§ REQUIRED WORK:
Begin with the line containing "- Available times" and copy each line exactly through the last line of the entries, inclusive.

SOURCE RECORDS Block Start

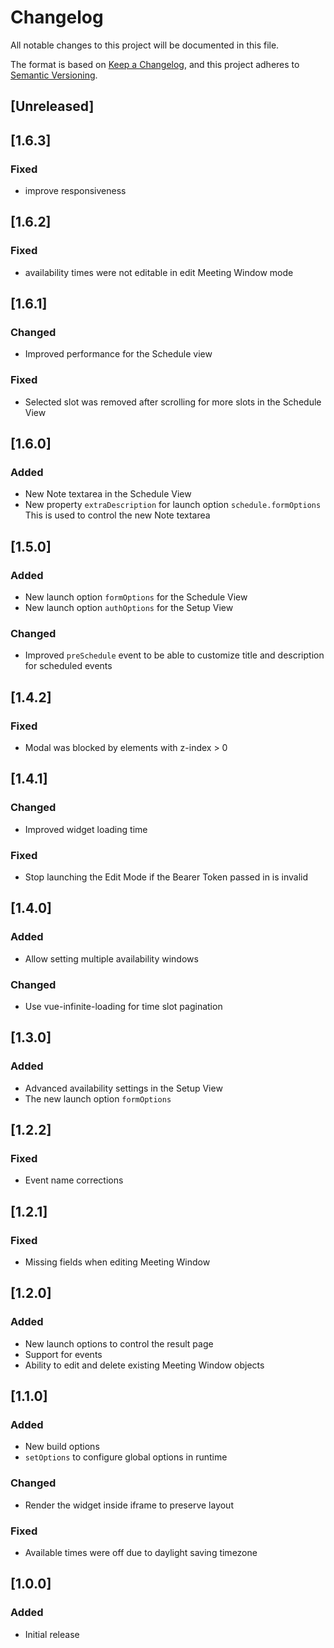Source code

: # Changelog

All notable changes to this project will be documented in this file.

The format is based on [Keep a Changelog](https://keepachangelog.com/en/1.0.0/),
and this project adheres to [Semantic Versioning](https://semver.org/spec/v2.0.0.html).

## [Unreleased]

## [1.6.3]

### Fixed

- improve responsiveness

## [1.6.2]

### Fixed

- availability times were not editable in edit Meeting Window mode

## [1.6.1]

### Changed

- Improved performance for the Schedule view

### Fixed

- Selected slot was removed after scrolling for more slots in the Schedule View


## [1.6.0]

### Added

- New Note textarea in the Schedule View
- New property `extraDescription` for launch option `schedule.formOptions`
  This is used to control the new Note textarea

## [1.5.0]

### Added

- New launch option `formOptions` for the Schedule View
- New launch option `authOptions` for the Setup View

### Changed

- Improved `preSchedule` event to be able to customize title and description
  for scheduled events

## [1.4.2]

### Fixed
- Modal was blocked by elements with z-index > 0

## [1.4.1]

### Changed
- Improved widget loading time

### Fixed
- Stop launching the Edit Mode if the Bearer Token passed in is invalid

## [1.4.0]

### Added
- Allow setting multiple availability windows

### Changed
- Use vue-infinite-loading for time slot pagination

## [1.3.0]

### Added
- Advanced availability settings in the Setup View
- The new launch option `formOptions`

## [1.2.2]

### Fixed
- Event name corrections

## [1.2.1]

### Fixed
- Missing fields when editing Meeting Window

## [1.2.0]

### Added
- New launch options to control the result page
- Support for events
- Ability to edit and delete existing Meeting Window objects

## [1.1.0]

### Added
- New build options
- `setOptions` to configure global options in runtime

### Changed
- Render the widget inside iframe to preserve layout

### Fixed
- Available times were off due to daylight saving timezone

## [1.0.0]

### Added
- Initial release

SOURCE RECORDS Block End

§ ANSWER AREA:
- Available times were off due to daylight saving timezone

## [1.0.0]

### Added
- Initial release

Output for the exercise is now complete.